I will be sure to let you know how it goes, the only thing that might make it more interesting is the possible snow storm that may be making its way across the midwest, but we will see, come hell or high water I will have my treatment.

In the same trial

I can’t believe I haven’t written in a while, but I was looking and I really have slacked. And for that I apologize, but treatment, school, work, and all that jazz has got me pretty busy, and not really feeling like writing for fun. Anyway In late November I started my newest clinical trial, this trial involves me getting the trial drug and chemo in my peritoneum instead of systemically (through my bloodstream).

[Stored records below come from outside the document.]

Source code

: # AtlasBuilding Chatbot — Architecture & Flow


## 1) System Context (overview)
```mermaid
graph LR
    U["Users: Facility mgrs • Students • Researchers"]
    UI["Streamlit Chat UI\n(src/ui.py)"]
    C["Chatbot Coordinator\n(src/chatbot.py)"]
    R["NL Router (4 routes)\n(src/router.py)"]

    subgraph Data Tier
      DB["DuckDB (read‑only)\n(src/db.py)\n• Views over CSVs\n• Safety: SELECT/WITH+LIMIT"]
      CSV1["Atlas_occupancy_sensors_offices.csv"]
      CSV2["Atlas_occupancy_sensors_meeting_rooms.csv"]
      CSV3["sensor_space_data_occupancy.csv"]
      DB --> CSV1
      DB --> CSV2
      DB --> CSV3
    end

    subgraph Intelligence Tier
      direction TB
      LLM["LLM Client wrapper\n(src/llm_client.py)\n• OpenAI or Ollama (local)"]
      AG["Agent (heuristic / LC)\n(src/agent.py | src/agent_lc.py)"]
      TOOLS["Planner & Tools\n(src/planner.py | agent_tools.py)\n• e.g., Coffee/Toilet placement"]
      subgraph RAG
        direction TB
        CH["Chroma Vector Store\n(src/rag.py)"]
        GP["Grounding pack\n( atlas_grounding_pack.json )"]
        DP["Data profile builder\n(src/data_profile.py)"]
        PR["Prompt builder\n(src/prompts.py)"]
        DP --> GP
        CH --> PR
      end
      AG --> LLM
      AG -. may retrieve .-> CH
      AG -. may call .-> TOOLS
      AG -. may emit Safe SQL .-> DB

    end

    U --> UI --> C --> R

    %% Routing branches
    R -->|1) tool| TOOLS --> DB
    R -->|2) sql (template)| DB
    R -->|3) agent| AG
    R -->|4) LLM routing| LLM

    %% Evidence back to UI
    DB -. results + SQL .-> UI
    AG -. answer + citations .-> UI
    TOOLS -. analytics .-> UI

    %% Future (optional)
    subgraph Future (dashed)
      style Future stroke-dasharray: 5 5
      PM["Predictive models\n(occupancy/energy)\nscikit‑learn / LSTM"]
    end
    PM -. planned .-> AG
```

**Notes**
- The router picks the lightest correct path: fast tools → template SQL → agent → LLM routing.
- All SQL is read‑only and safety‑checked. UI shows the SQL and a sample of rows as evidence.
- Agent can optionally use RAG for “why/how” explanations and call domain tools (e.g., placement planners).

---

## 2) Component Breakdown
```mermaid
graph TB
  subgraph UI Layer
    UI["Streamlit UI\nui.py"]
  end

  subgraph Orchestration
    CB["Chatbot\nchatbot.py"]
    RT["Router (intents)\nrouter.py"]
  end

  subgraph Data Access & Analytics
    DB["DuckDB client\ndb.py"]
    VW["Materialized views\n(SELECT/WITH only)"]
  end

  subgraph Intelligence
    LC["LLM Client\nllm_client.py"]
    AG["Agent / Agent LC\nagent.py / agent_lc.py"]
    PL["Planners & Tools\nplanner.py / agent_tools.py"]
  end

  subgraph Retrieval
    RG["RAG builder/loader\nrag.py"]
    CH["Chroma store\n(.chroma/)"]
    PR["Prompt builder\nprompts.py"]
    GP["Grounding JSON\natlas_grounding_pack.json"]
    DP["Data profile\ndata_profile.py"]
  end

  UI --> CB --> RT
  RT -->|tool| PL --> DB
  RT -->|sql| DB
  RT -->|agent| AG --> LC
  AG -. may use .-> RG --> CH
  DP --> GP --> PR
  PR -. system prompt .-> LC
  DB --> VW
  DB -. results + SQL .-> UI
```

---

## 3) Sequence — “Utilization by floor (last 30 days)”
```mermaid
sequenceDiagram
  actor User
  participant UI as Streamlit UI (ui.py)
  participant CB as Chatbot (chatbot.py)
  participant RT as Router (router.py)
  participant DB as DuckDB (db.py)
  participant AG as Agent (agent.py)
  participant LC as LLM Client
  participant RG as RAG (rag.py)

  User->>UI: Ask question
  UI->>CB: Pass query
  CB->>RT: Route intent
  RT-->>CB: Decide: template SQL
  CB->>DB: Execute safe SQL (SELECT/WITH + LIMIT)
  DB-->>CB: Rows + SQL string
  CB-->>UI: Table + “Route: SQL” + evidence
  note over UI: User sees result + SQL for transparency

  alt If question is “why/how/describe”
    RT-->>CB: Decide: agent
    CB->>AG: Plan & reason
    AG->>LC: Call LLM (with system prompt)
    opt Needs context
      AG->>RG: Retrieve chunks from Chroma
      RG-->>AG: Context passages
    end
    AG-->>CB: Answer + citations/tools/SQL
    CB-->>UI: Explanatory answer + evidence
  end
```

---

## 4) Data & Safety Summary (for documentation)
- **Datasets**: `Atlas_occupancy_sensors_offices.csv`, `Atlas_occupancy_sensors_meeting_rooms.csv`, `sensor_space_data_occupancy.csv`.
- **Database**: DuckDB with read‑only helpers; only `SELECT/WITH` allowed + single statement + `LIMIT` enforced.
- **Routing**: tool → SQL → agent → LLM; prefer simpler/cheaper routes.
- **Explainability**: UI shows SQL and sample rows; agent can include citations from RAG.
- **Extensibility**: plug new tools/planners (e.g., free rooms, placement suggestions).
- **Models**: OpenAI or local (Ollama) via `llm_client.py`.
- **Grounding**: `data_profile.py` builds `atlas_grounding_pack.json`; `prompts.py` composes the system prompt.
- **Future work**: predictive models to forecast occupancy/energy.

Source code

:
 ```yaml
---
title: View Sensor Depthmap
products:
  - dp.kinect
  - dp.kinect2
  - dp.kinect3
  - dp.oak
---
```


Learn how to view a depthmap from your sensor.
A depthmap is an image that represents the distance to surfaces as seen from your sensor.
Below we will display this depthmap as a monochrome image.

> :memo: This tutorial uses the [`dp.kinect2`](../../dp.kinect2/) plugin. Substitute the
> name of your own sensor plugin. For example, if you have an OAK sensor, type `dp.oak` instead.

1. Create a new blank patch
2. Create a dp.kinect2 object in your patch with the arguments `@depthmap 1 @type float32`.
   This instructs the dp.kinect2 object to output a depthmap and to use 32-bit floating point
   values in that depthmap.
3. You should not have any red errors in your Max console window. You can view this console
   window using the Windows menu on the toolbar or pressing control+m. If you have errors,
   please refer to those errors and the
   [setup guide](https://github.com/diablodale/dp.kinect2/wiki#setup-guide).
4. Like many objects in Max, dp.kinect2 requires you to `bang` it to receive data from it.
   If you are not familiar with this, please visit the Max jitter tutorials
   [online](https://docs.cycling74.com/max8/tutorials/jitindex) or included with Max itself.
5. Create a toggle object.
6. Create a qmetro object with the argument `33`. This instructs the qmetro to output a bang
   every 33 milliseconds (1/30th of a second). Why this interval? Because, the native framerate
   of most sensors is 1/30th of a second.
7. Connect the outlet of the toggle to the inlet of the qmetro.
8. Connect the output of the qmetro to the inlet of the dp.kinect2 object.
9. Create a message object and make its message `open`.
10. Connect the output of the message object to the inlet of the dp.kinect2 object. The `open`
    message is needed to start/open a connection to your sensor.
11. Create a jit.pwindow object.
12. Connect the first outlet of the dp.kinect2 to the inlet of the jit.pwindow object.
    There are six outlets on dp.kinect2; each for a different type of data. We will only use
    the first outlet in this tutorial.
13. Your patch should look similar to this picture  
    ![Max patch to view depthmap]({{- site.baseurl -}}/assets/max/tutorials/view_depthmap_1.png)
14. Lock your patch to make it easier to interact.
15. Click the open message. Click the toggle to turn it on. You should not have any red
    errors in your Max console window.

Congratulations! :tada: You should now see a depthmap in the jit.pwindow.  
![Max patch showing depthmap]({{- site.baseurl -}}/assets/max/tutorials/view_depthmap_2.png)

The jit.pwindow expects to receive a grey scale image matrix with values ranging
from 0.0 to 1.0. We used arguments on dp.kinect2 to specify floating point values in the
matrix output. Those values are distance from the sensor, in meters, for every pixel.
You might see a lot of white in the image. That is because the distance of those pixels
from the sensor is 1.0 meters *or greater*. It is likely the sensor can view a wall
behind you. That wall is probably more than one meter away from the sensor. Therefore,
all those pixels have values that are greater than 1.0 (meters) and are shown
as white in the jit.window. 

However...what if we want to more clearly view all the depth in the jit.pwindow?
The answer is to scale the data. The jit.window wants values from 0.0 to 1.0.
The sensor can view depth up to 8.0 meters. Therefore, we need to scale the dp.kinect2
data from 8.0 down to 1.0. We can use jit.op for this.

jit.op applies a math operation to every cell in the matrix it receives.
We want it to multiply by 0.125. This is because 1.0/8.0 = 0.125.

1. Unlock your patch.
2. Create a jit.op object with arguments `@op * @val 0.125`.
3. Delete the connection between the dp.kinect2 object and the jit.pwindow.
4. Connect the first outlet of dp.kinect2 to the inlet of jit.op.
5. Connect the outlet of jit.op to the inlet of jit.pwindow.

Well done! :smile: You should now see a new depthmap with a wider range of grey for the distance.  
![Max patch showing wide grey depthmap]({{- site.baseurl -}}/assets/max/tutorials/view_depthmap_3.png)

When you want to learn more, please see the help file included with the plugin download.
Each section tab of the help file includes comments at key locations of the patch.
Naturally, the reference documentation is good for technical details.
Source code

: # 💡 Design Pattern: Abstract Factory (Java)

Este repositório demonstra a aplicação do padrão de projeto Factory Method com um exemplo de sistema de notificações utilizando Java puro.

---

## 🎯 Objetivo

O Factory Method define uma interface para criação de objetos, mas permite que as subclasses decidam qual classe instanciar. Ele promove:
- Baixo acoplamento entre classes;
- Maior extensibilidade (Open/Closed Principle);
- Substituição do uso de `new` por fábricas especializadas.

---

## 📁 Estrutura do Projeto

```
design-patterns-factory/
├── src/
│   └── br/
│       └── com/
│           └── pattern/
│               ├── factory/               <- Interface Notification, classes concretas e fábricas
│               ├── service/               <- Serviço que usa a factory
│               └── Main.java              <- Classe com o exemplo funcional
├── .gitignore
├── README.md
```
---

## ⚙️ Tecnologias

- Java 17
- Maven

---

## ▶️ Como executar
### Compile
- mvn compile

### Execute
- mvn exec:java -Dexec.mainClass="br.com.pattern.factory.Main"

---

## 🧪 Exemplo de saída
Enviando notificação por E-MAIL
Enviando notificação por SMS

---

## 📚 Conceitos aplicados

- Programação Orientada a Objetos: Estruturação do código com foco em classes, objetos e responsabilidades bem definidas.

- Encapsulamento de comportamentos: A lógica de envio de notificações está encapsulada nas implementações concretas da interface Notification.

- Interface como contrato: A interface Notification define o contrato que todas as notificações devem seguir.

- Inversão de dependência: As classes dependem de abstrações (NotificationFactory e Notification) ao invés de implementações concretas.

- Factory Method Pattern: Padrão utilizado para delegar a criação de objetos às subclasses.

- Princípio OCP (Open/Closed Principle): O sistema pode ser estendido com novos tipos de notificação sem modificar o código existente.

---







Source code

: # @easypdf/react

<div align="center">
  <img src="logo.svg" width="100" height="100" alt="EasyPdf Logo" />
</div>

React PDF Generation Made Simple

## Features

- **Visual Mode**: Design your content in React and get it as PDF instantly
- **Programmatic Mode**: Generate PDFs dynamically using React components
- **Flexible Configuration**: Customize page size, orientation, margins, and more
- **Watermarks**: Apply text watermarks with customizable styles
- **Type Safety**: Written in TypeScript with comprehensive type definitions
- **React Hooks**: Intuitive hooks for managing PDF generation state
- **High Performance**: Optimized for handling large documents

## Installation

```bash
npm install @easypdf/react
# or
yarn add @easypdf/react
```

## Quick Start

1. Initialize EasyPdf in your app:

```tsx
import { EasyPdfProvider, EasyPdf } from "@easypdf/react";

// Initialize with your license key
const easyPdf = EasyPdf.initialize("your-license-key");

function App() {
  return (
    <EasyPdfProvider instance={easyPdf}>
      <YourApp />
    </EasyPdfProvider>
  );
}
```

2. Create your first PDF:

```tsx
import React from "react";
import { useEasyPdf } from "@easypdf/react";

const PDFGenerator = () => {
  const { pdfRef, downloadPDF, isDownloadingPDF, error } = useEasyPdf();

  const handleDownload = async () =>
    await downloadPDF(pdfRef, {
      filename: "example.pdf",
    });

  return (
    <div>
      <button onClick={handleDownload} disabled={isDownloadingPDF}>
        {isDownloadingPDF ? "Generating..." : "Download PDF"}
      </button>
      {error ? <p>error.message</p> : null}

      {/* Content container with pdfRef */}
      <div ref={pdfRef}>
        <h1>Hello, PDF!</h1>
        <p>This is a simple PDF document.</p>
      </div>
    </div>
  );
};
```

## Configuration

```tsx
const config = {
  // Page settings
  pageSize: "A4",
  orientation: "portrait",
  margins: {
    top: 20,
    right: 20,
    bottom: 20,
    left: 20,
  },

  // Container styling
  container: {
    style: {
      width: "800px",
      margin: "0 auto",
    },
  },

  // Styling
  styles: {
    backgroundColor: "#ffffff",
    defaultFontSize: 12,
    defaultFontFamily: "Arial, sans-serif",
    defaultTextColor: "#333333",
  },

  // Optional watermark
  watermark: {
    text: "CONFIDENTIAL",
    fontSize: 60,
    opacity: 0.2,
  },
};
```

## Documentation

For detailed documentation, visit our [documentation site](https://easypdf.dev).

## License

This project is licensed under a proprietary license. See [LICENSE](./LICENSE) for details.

I have chemo every three weeks and I have had four treatments. I have a port in my peritoneum which is how 2 plus liters of fluid go in, I am then in a good amount of pain, until I pee out the fluid. The first day I weighed myself and ended up gaining 6 pounds in one session, CRAZY. I will talk more about that some time, I haven’t lost my hair, which I didn’t think I would, but you never know. With this treatment I was able to finish my fall semester and I am already a month into my spring semester, which is my final semester. The chemo is doing some good, my CA-125 has gone down, and my last CT showed some shrinkage. I am only to do 6 total sessions, so I only have two more, but I don’t know if I will have the last one, depends on the CT. I also don’t think that will be the end of treatment, I may keep doing this some more or something else, but I won’t know for a month, so until then I just keep trucking on, and doing the best that I can.

All right, that’s it

FUCK you hot flashes! You are so damn annoying, why can’t you just leave me the fuck alone. I don’t want to be hot, I don’t want to be flush, I don’t want to break a sweat. Seriously, you were gone and now you are back and a giant pain in my ass. Really just leave me the fuck alone! I don’t want to medicate myself anymore, or buy a chillow, but if you don’t leave me alone, which I know you won’t, I will just have to do those things.

If I wanted to have a wave of heat I would stand near a hand dryer and wave my hands. But I don’t want that, I want to be cold, the same temperature, able to sleep with out having to “breathe” my way out of a hot flash.

So FUCK you surgical menopause. FUCK you chemo, and a REALLY BIG FUCK YOU to hot flashes.